Não, mas se houver direitos adquiridos, deve respeitá-los
Sim, em regra
Competência
Adm. Pública (discricionário)
Adm. Pública ou Judiciário
Alternativa A — ✅ Correta ⟵ GABARITO
A alternativa correta afirma que a Secretaria pode revogar o edital, amparada pelo princípio da autotutela. De fato, a Administração pode, por iniciativa própria, rever seus atos: anular os ilegais e revogar os válidos que se tornarem inconvenientes. No caso, a mudança legislativa superveniente tornou o concurso desnecessário, configurando motivo de conveniência para a revogação. Não há ilegalidade, apenas alteração das circunstâncias fáticas.
Alternativa B — ❌ Incorreta
Afirma que o concurso deve ser mantido porque o "princípio da sindicabilidade" impediria o cancelamento.

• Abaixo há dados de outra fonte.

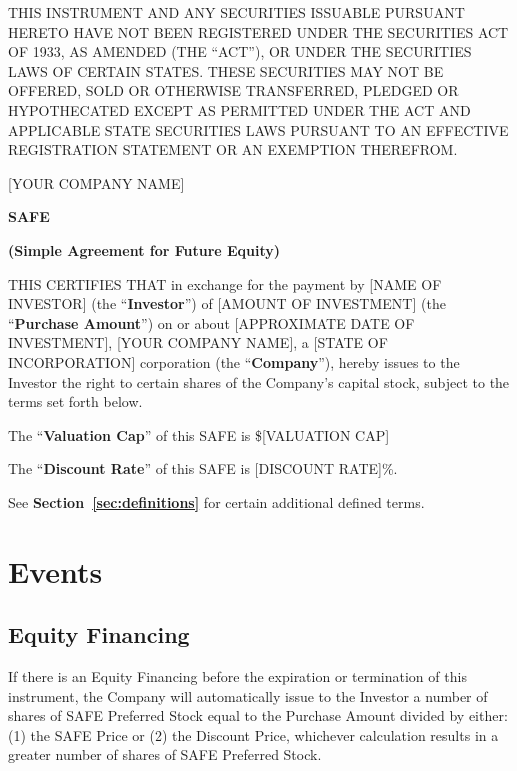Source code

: \documentclass[12pt,letterpaper,fullpage]{article}
\newcommand{\Company}{[YOUR COMPANY NAME]}
\newcommand{\IncorporationState}{[STATE OF INCORPORATION]}
\newcommand{\InvestorName}{[NAME OF INVESTOR]}
\newcommand{\InvestmentAmount}{[AMOUNT OF INVESTMENT]}
\newcommand{\InvestmentDate}{[APPROXIMATE DATE OF INVESTMENT]}
\newcommand{\ValuationCap}{\$[VALUATION CAP]}
\newcommand{\DiscountRate}{[DISCOUNT RATE]\%}
\begin{document}
\begin{sloppypar}
THIS INSTRUMENT AND ANY SECURITIES ISSUABLE PURSUANT HERETO HAVE NOT
BEEN REGISTERED UNDER THE SECURITIES ACT OF 1933, AS AMENDED (THE
“ACT”), OR UNDER THE SECURITIES LAWS OF CERTAIN STATES. THESE
SECURITIES MAY NOT BE OFFERED, SOLD OR OTHERWISE TRANSFERRED, PLEDGED
OR HYPOTHECATED EXCEPT AS PERMITTED UNDER THE ACT AND APPLICABLE STATE
SECURITIES LAWS PURSUANT TO AN EFFECTIVE REGISTRATION STATEMENT OR AN
EXEMPTION THEREFROM.
\end{sloppypar}

\begin{center}
\Company{}


\textbf{SAFE}

\textbf{(Simple Agreement for Future Equity)}

\end{center}

\begin{sloppypar}
THIS CERTIFIES THAT in exchange for the payment by \InvestorName{}
(the “\textbf{Investor}”) of \InvestmentAmount{} (the
“\textbf{Purchase Amount}”) on or about \InvestmentDate{}, \Company{},
a \IncorporationState{} corporation (the “\textbf{Company}”), hereby
issues to the Investor the right to certain shares of the Company’s
capital stock, subject to the terms set forth below.
\end{sloppypar}

The “\textbf{Valuation Cap}” of this SAFE is \ValuationCap{}

The “\textbf{Discount Rate}” of this SAFE is \DiscountRate{}.

See \textbf{Section~\ref{sec:definitions}} for certain additional defined terms.

\section{Events}
\label{sec:events}

\subsection{Equity Financing}
\label{sec:equityfinancing}


If there is an Equity Financing before the expiration or termination
of this instrument, the Company will automatically issue to the
Investor a number of shares of SAFE Preferred Stock equal to the
Purchase Amount divided by either: (1) the SAFE Price or (2) the
Discount Price, whichever calculation results in a greater number of
shares of SAFE Preferred Stock.
\end{document}

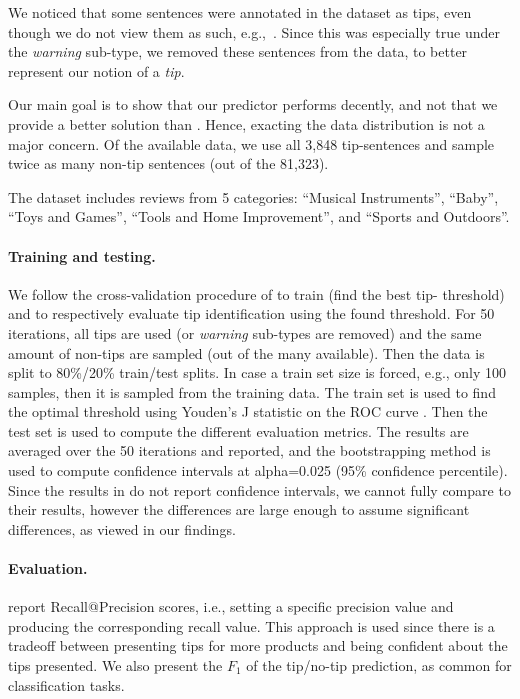 We noticed that some sentences were annotated in the dataset as tips, even though we do not view them as such, e.g.,~. Since this was especially true under the \textit{warning} sub-type, we removed these sentences from the data, to better represent our notion of a \textit{tip}.

Our main goal is to show that our predictor performs decently, and not that we provide a better solution than \citet{hirsch2021producttips}. Hence, exacting the data distribution is not a major concern. Of the available data, we use all 3,848 tip-sentences and sample twice as many non-tip sentences (out of the 81,323).

The dataset includes reviews from 5 categories: ``Musical Instruments'', ``Baby'', ``Toys and Games'', ``Tools and Home Improvement'', and ``Sports and Outdoors''.

\paragraph{Training and testing.}
We follow the cross-validation \citep{xu2001crossVal} procedure of \citet{hirsch2021producttips} to train (find the best tip-\taxtype{} threshold) and to respectively evaluate tip identification using the found threshold. For 50 iterations, all tips are used (or \textit{warning} sub-types are removed) and the same amount of non-tips are sampled (out of the many available). Then the data is split to 80\%/20\% train/test splits. In case a train set size is forced, e.g., only 100 samples, then it is sampled from the training data. The train set is used to find the optimal threshold using Youden's J statistic on the ROC curve \citep{youden1950youdenj}. Then the test set is used to compute the different evaluation metrics. The results are averaged over the 50 iterations and reported, and the bootstrapping method \citep{efron1992bootstrap} is used to compute confidence intervals at alpha=0.025 (95\% confidence percentile). Since the results in \citet{hirsch2021producttips} do not report confidence intervals, we cannot fully compare to their results, however the differences are large enough to assume significant differences, as viewed in our findings.

\paragraph{Evaluation.}
\citet{hirsch2021producttips} report Recall@Precision scores, i.e., setting a specific precision value and producing the corresponding recall value. This approach is used since there is a tradeoff between presenting tips for more products and being confident about the tips presented. We also present the $F_1$ of the tip/no-tip prediction, as common for classification tasks.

Primeiro, o princípio correto é o da autotutela, que exatamente permite o cancelamento. "Sindicabilidade" significa possibilidade de controle, não vedação. Além disso, a manutenção de um concurso desnecessário contraria o interesse público. A Administração pode (e deve) revogar quando a conveniência muda.
Alternativa C — ❌ Incorreta
Diz que a Secretaria pode anular o concurso porque o "princípio da conveniência foi violado". Anulação pressupõe vício de legalidade, não violação de conveniência. Aqui, o ato (edital) era válido; o que mudou foi a conveniência de prosseguir. O instrumento correto é a revogação. Trocar "revogar" por "anular" é o erro típico da banca.
Alternativa D — ❌ Incorreta
Sugere que a Secretaria deve modificar os dispositivos conflitantes do edital, com base no "princípio da indisponibilidade do interesse privado". Esse princípio não existe nesses termos. O interesse público é indisponível, mas isso não impede a revogação quando o ato se torna desnecessário. A solução é cancelar o concurso (revogação), não modificar parcialmente um edital que perdeu o objeto.
Alternativa E — ❌ Incorreta
Propõe que a Secretaria pode convalidar o concurso, constituindo exceção ao "princípio da intranscendência subjetiva das ações". Convalidação corrige vícios sanáveis de atos ilegais; não se aplica a atos válidos. Além disso, não há o que convalidar: o edital é válido. O princípio mencionado (intranscendência subjetiva) diz que os efeitos de um ato não devem atingir terceiros além dos envolvidos, o que não é relevante aqui. A ação correta é a revogação.
NÃO CAIA NESSA!
A banca adora confundir revogação com anulação. Lembre-se: revogação é para atos válidos que se tornaram inconvenientes; anulação é para atos ilegais. No enunciado, não há ilegalidade, apenas mudança de circunstâncias. Portanto, o termo correto é revogar, e o fundamento é a autotutela.
PEGA ESSA DICA!
Questões sobre cancelamento de concurso antes da homologação são recorrentes. Não há direito adquirido à nomeação antes da homologação do resultado final. Por isso, a revogação é plenamente possível, respeitados eventuais direitos dos candidatos já aprovados (se houver). Como as provas nem foram aplicadas, não há sequer expectativa de direito.
Gabarito: letra A — a Secretaria pode revogar o edital com base no princípio da autotutela.